:: What you need to do ::
Out of the data below, copy every line with the string "accepter".

Supplied records section start

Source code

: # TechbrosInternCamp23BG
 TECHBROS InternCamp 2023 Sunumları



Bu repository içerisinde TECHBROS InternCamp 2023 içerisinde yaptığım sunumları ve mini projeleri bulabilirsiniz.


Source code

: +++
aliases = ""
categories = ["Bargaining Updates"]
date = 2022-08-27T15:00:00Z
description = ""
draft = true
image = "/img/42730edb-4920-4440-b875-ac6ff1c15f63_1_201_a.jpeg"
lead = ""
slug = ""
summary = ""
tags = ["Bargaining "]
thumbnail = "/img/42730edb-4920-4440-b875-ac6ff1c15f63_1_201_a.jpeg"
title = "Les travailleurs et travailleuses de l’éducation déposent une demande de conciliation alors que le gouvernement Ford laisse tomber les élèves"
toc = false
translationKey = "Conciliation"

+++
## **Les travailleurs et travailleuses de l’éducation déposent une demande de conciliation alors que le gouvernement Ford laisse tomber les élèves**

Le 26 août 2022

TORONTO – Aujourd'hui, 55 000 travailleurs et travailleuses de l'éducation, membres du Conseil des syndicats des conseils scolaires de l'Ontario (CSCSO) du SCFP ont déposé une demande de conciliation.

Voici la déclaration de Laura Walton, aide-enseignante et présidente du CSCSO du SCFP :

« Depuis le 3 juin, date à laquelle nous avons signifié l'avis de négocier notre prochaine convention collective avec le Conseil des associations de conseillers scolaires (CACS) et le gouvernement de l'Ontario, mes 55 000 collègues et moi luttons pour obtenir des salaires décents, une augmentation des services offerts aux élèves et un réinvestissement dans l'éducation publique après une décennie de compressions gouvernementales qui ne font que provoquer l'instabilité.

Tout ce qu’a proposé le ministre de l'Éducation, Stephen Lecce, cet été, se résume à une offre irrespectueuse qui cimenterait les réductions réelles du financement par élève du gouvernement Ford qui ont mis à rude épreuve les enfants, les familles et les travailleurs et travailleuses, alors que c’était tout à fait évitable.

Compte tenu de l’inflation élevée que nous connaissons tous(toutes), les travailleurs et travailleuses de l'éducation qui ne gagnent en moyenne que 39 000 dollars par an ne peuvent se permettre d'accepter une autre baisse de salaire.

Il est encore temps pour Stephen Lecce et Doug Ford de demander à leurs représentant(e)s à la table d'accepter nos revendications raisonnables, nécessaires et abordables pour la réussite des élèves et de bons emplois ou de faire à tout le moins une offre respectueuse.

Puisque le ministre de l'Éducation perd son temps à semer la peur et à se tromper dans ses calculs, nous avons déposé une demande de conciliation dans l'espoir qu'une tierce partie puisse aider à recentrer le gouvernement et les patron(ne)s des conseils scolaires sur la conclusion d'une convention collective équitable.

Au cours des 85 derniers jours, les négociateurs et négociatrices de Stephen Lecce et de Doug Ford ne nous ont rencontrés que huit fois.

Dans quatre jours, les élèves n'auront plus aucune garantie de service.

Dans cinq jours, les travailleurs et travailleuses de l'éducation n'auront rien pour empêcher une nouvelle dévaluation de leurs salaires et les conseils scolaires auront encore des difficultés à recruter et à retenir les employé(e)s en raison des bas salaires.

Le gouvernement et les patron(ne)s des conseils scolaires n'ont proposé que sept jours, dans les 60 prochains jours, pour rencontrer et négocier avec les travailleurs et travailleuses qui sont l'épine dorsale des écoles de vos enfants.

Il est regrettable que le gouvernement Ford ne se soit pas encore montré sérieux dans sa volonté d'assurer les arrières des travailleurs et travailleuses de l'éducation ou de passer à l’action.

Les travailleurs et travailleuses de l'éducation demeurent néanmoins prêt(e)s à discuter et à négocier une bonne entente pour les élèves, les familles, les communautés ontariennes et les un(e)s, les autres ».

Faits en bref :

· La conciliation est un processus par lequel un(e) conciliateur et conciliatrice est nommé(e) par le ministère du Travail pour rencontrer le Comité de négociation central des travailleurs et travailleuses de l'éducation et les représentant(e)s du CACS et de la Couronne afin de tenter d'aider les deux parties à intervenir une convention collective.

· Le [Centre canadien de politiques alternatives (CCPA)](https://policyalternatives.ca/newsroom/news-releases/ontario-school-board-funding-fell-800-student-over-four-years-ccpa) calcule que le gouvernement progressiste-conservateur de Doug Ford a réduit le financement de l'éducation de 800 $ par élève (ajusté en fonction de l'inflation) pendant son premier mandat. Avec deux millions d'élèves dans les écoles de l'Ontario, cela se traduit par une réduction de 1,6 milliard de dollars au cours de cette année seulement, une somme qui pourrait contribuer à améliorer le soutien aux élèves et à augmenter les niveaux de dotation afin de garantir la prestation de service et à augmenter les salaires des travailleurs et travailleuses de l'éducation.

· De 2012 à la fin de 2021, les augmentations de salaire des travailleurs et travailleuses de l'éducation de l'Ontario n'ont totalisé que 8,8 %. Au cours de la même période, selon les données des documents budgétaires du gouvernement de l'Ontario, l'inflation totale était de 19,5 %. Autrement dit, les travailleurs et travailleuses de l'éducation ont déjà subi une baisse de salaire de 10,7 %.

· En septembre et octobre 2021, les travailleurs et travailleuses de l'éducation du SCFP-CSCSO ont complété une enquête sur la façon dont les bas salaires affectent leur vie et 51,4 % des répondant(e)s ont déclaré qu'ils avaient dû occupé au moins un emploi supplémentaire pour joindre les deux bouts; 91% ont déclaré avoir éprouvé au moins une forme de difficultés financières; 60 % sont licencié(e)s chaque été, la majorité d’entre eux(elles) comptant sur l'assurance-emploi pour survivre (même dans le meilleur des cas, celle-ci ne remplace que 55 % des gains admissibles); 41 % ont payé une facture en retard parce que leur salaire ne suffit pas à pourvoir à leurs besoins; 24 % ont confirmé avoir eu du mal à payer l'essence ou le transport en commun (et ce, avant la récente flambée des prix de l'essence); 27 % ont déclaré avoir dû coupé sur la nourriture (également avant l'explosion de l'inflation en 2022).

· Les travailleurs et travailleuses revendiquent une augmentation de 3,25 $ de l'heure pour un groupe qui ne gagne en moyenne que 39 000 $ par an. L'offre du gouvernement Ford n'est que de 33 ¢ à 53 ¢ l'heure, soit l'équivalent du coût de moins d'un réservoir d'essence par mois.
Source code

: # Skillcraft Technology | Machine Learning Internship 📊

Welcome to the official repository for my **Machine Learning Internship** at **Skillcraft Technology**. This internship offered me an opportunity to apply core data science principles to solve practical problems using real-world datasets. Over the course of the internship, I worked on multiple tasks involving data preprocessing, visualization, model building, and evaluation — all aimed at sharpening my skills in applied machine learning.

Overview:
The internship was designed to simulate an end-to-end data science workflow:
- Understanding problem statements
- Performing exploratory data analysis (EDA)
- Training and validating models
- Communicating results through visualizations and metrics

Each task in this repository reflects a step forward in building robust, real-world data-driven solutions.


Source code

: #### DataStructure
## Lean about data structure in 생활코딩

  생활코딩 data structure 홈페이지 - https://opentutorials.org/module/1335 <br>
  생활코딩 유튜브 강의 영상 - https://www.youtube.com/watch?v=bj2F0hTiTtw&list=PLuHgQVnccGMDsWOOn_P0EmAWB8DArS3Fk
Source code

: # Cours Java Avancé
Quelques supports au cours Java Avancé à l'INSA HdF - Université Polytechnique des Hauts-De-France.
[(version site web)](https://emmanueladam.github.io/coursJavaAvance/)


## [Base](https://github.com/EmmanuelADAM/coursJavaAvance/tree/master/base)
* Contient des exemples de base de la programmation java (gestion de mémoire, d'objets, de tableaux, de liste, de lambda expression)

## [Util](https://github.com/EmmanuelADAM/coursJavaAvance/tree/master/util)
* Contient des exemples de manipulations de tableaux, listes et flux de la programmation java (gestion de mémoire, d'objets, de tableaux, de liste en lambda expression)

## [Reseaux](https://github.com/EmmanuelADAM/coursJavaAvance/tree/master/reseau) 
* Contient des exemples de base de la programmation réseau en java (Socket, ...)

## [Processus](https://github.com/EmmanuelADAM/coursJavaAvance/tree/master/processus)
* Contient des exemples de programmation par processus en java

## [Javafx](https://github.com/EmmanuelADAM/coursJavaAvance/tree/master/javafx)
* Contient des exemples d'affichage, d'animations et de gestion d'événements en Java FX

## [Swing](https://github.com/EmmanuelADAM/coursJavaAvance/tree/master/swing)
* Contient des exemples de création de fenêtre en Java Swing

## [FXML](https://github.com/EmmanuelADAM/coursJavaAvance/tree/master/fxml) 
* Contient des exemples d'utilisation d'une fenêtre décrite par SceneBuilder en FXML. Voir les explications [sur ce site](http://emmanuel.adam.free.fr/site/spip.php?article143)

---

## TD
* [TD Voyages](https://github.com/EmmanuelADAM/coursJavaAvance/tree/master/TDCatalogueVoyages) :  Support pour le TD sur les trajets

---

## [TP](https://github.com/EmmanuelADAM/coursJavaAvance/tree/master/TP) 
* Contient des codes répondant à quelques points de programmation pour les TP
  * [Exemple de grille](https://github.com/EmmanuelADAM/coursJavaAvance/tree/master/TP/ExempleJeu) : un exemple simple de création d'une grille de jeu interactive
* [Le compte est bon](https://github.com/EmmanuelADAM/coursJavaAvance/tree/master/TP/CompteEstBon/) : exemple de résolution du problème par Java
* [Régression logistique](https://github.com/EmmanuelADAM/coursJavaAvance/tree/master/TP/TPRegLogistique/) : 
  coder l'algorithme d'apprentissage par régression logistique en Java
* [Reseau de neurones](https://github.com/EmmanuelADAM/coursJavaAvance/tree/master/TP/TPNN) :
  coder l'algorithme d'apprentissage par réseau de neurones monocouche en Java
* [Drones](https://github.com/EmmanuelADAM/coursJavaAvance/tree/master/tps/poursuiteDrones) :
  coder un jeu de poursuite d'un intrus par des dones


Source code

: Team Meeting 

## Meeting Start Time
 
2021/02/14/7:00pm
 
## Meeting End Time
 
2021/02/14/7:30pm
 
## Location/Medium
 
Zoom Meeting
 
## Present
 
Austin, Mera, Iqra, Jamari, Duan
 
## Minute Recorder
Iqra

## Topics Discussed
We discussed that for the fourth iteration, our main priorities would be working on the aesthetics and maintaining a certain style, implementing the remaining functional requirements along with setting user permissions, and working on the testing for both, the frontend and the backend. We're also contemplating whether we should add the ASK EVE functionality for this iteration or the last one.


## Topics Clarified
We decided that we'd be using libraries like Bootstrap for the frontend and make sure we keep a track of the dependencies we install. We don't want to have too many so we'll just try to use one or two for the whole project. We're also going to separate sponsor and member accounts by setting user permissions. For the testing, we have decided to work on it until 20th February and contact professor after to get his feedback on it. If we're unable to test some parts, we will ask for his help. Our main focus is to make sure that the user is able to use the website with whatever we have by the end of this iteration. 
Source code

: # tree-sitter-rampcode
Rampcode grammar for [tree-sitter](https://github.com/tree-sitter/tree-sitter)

Supplied records section end

:: Finished exercise ::
Compte tenu de l’inflation élevée que nous connaissons tous(toutes), les travailleurs et travailleuses de l'éducation qui ne gagnent en moyenne que 39 000 dollars par an ne peuvent se permettre d'accepter une autre baisse de salaire.
Il est encore temps pour Stephen Lecce et Doug Ford de demander à leurs représentant(e)s à la table d'accepter nos revendications raisonnables, nécessaires et abordables pour la réussite des élèves et de bons emplois ou de faire à tout le moins une offre respectueuse.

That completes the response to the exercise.